(Dataset entries)
+--
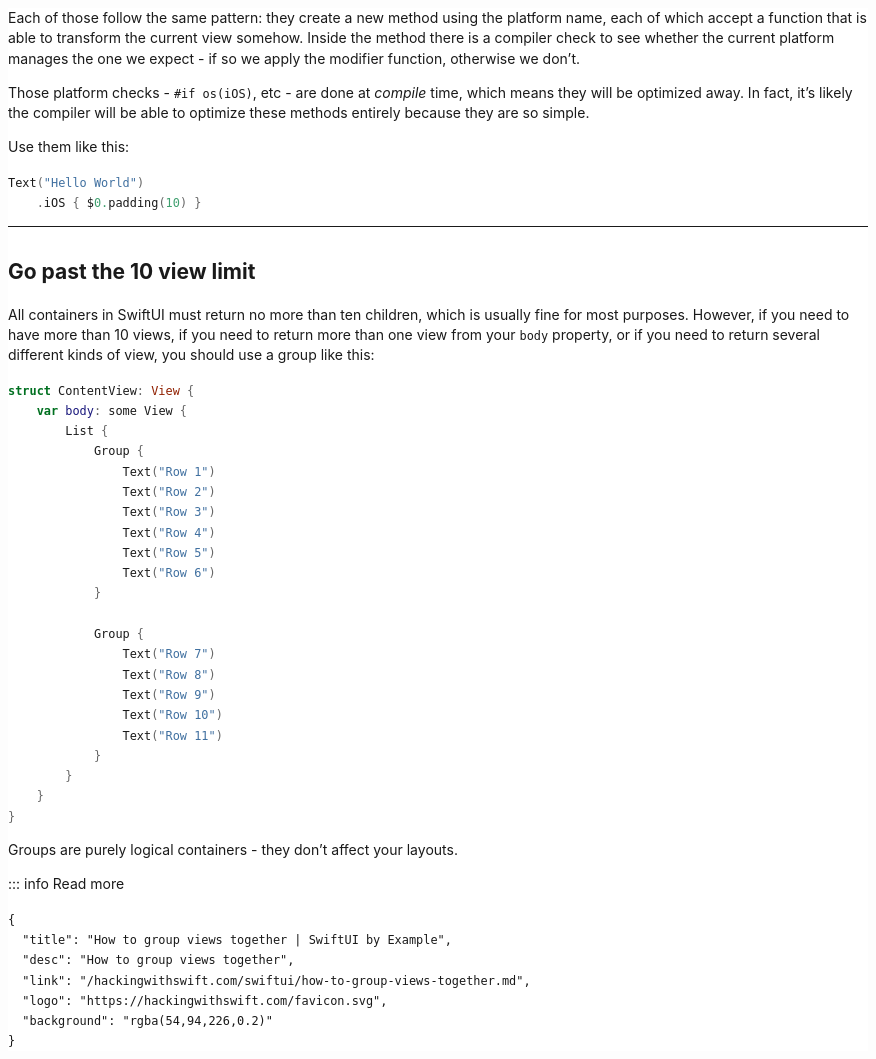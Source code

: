 Each of those follow the same pattern: they create a new method using the platform name, each of which accept a function that is able to transform the current view somehow. Inside the method there is a compiler check to see whether the current platform manages the one we expect - if so we apply the modifier function, otherwise we don’t.

Those platform checks - `#if os(iOS)`, etc - are done at *compile* time, which means they will be optimized away. In fact, it’s likely the compiler will be able to optimize these methods entirely because they are so simple.

Use them like this:

```swift
Text("Hello World")
    .iOS { $0.padding(10) }
```

---

## Go past the 10 view limit

All containers in SwiftUI must return no more than ten children, which is usually fine for most purposes. However, if you need to have more than 10 views, if you need to return more than one view from your `body` property, or if you need to return several different kinds of view, you should use a group like this:

```swift
struct ContentView: View {
    var body: some View {
        List {
            Group {
                Text("Row 1")
                Text("Row 2")
                Text("Row 3")
                Text("Row 4")
                Text("Row 5")
                Text("Row 6")
            }

            Group {
                Text("Row 7")
                Text("Row 8")
                Text("Row 9")
                Text("Row 10")
                Text("Row 11")
            }
        }
    }
}
```

Groups are purely logical containers - they don’t affect your layouts.

::: info Read more

```component VPCard
{
  "title": "How to group views together | SwiftUI by Example",
  "desc": "How to group views together",
  "link": "/hackingwithswift.com/swiftui/how-to-group-views-together.md",
  "logo": "https://hackingwithswift.com/favicon.svg",
  "background": "rgba(54,94,226,0.2)"
}
```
+--
**Requirement**
All that should be returned is the run of lines from the start of the entries above to the line bearing "otherwise we don’t.", each exact, with pictures omitted.

**Answer to this problem**
Source code

: Each of those follow the same pattern: they create a new method using the platform name, each of which accept a function that is able to transform the current view somehow. Inside the method there is a compiler check to see whether the current platform manages the one we expect - if so we apply the modifier function, otherwise we don’t.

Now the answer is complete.